● Brief:
In the records below, the line with "https://tool.lu/" opens the range and the line with "https://learn.scriptcat.org/%E7%AE%80%E4%BB%8B/" closes it; print that range exactly and nothing else.

● Data records:
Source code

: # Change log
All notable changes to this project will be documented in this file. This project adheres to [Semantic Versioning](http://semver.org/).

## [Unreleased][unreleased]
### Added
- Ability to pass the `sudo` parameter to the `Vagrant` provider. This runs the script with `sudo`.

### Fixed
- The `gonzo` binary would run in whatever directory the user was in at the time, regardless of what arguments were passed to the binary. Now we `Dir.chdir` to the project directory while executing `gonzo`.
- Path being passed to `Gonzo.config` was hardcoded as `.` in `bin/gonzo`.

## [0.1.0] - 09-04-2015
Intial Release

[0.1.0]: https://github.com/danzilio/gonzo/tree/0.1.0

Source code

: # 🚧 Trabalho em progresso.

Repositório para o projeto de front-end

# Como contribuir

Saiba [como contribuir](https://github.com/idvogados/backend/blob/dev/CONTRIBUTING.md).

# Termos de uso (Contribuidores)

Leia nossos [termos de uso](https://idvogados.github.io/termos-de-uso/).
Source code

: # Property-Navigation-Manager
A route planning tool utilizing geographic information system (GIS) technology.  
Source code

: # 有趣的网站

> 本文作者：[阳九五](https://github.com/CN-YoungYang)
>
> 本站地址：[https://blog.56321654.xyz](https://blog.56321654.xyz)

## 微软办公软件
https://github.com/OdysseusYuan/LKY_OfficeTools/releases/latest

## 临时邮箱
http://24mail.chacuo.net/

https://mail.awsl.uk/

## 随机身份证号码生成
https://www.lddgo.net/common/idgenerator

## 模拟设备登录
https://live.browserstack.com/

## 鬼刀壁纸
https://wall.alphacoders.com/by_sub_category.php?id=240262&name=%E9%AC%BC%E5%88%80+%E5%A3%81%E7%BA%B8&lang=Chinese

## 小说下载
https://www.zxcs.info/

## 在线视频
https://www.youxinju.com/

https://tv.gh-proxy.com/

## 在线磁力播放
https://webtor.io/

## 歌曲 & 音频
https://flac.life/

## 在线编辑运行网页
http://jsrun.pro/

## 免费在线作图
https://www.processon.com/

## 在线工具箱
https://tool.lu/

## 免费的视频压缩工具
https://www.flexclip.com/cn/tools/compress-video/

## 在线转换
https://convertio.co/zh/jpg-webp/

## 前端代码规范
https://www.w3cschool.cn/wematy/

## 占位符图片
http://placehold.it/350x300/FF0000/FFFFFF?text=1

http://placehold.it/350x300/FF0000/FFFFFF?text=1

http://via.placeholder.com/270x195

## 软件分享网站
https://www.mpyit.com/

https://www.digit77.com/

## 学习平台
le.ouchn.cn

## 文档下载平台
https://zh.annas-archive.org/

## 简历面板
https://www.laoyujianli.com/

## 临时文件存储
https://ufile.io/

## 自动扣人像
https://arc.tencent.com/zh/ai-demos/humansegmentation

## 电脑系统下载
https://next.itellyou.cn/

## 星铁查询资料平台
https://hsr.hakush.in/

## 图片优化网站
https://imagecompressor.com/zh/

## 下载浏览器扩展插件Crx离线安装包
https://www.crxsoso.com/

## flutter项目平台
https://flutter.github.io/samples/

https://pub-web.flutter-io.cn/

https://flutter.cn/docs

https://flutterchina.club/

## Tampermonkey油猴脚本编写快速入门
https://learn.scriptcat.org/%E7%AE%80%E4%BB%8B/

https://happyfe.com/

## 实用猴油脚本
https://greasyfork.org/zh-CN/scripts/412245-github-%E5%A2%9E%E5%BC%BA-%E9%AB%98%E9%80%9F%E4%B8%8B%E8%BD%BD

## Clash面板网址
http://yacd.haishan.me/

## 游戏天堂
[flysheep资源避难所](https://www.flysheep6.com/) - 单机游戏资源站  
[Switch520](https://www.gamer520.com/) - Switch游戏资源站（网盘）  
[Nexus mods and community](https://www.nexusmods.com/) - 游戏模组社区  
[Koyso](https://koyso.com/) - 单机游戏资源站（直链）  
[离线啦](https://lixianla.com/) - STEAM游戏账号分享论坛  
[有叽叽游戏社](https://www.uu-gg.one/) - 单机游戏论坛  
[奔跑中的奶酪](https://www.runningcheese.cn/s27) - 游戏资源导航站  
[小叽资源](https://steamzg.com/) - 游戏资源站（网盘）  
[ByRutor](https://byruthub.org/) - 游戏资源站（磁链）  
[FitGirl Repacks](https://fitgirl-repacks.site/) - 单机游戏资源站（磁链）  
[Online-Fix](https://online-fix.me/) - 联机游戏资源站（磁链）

● Finished task:
https://tool.lu/

## 免费的视频压缩工具
https://www.flexclip.com/cn/tools/compress-video/

## 在线转换
https://convertio.co/zh/jpg-webp/

## 前端代码规范
https://www.w3cschool.cn/wematy/

## 占位符图片
http://placehold.it/350x300/FF0000/FFFFFF?text=1

http://placehold.it/350x300/FF0000/FFFFFF?text=1

http://via.placeholder.com/270x195

## 软件分享网站
https://www.mpyit.com/

https://www.digit77.com/

## 学习平台
le.ouchn.cn

## 文档下载平台
https://zh.annas-archive.org/

## 简历面板
https://www.laoyujianli.com/

## 临时文件存储
https://ufile.io/

## 自动扣人像
https://arc.tencent.com/zh/ai-demos/humansegmentation

## 电脑系统下载
https://next.itellyou.cn/

## 星铁查询资料平台
https://hsr.hakush.in/

## 图片优化网站
https://imagecompressor.com/zh/

## 下载浏览器扩展插件Crx离线安装包
https://www.crxsoso.com/

## flutter项目平台
https://flutter.github.io/samples/

https://pub-web.flutter-io.cn/

https://flutter.cn/docs

https://flutterchina.club/

## Tampermonkey油猴脚本编写快速入门
https://learn.scriptcat.org/%E7%AE%80%E4%BB%8B/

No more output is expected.